The trouble is that often the culprit is the inertia of the DISTRICT.
So, let's say that Sacramento Unified has a terrible underperforming and hopeless school with all the staff in a malaise and fixing isn't working.
Then we take the next step, replacing.
The trouble is that the replacing, if done by the district, won't be a heck of a lot better if a lot of the problems are at district level.
What's the next step, replace the district?
While all this is going on, your kid is getting older year by year and then it's too late.
If a public charter opens that is a better fit, and they are a public charter that has to be WASC certified and that uses union employees and that has to help students pass the same standardized tests, then what in heaven is wrong with offering that choice to parents?
sulphurdunn
(6,891 posts)Few charter schools meet or even aspire such standards though.
HiPointDem
(20,729 posts)school districts are run by fucking education deformers?
All run by the Gates-Broad crowd.
the *mayor* of sacramento is an education deformer too; kevin johnson michelle rhee's husband.

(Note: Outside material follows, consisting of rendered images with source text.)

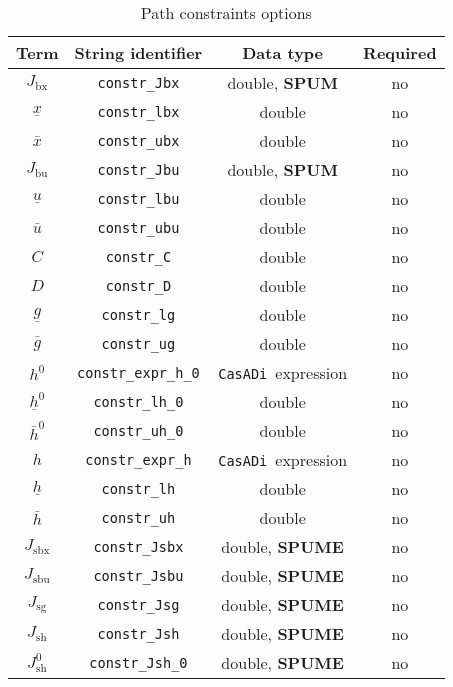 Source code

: \documentclass[english]{article}
\newcommand{\code}[1]{\texttt{#1}}
\newcommand{\casadi}{\texttt{CasADi}}
\newcommand{\ind}[1]{_{\textrm{#1}}}
\newcommand{\initial}{^{\textrm{0}}}
\newcommand{\optional}{no}
\begin{document}
\begin{table}[ht!]
    \centering
    \caption{Path constraints options} \label{tab:constraints:path}
    \begin{tabular}{cccc}
        \toprule
        Term & String identifier & Data type & Required \\ \midrule
        $J\ind{bx}$ & \code{constr\_Jbx}    & double, \textbf{SPUM} & \optional  \\
        $\underline{x} $    & \code{constr\_lbx}     & double  & \optional  \\
        $\bar{x} $  & \code{constr\_ubx}     & double  & \optional   \\ [1em]
        $J\ind{bu}$ & \code{constr\_Jbu}    & double, \textbf{SPUM}   & \optional    \\
        $\underline{u} $    & \code{constr\_lbu}     & double   & \optional   \\
        $\bar{u} $         & \code{constr\_ubu}     & double  & \optional   \\ [1em]
        $C$ & \code{constr\_C}    & double  & \optional \\
        $D $    & \code{constr\_D}     & double  & \optional \\
        $\underline{g} $    & \code{constr\_lg}     & double  & \optional    \\
        $\bar{g} $         & \code{constr\_ug}     & double  & \optional   \\ [1em]
        $ h\initial $ & \code{constr\_expr\_h\_0}    & \casadi~expression  & \optional   \\
        $\underline{h}\initial $    & \code{constr\_lh\_0}     & double   & \optional   \\
        $\bar{h}\initial $         & \code{constr\_uh\_0}     & double  & \optional   \\ [1em]
        $ h $ & \code{constr\_expr\_h}    & \casadi~expression  & \optional   \\
        $\underline{h} $    & \code{constr\_lh}     & double   & \optional   \\
        $\bar{h} $         & \code{constr\_uh}     & double  & \optional   \\ [1em]
        $ J\ind{sbx} $ & \code{constr\_Jsbx} & double, \textbf{SPUME} & \optional  \\
        $ J\ind{sbu} $ & \code{constr\_Jsbu} & double, \textbf{SPUME}  & \optional \\
        $ J\ind{sg} $ & \code{constr\_Jsg} & double, \textbf{SPUME} & \optional  \\
        $ J\ind{sh} $ & \code{constr\_Jsh} & double, \textbf{SPUME}  & \optional  \\
        $ J\ind{sh}\initial $ & \code{constr\_Jsh\_0} & double, \textbf{SPUME}  & \optional  \\
        \bottomrule
    \end{tabular}
\end{table}
%
\end{document}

the education institutions of every major city in the country are run by education deformers. yet people like you pretend there's this entrenched "big education" monolith fighting some "reformers". it's absolute bullshit.
it's big capital steamrolling a few activist teachers and education workers.
NYC_SKP
(68,644 posts)I don't think there's a large or small high school in San Jose, or a district, that would have wanted or been able (unless it had an entire new staff) to create this program:
http://www.sjcccharterschool.org/
Often, these charter schools are actually created by staff from traditional schools who want to see reform and then go out and created it out of frustration with the status quo.
I don't see the down side.
Indeed, the shitty ones should be shut down but the blanket argument against all charters is flawed.
sulphurdunn
(6,891 posts)already offers a curriculum like this. It's called a GED program. The school to which you refer here is part of the The Job Corps and AmeriCorps NCCC system. What it has to do with traditional K-12 schools escapes me. However, I am very much in favor of such institutions and always have been.
sulphurdunn
(6,891 posts)You've as much as admitted that public schools are perfectly capable of doing what charter schools claim to do. So, why do we need charter schools?
RandySF
(58,786 posts)I said that there are pluses and minuses and that not every charter is great. Here in SF, we have good public schools and terrible public schools. As a result, we have parents trying to scratch and elbow their kids into the better ones. The person I had the discussion with got her daughter into one of the most selective public high schools in the state. Admission is based on application and selection, not where one lives.
ProgressiveProfessor
(22,144 posts)Charters were originally intended to be laboratories for educational improvement and specialization. I could easily support them being used for language immersion or other specialized foci. Without some thing that differentiates them from the other public schools in the district, they really bring nothing additional to the students, who should be the focus for education.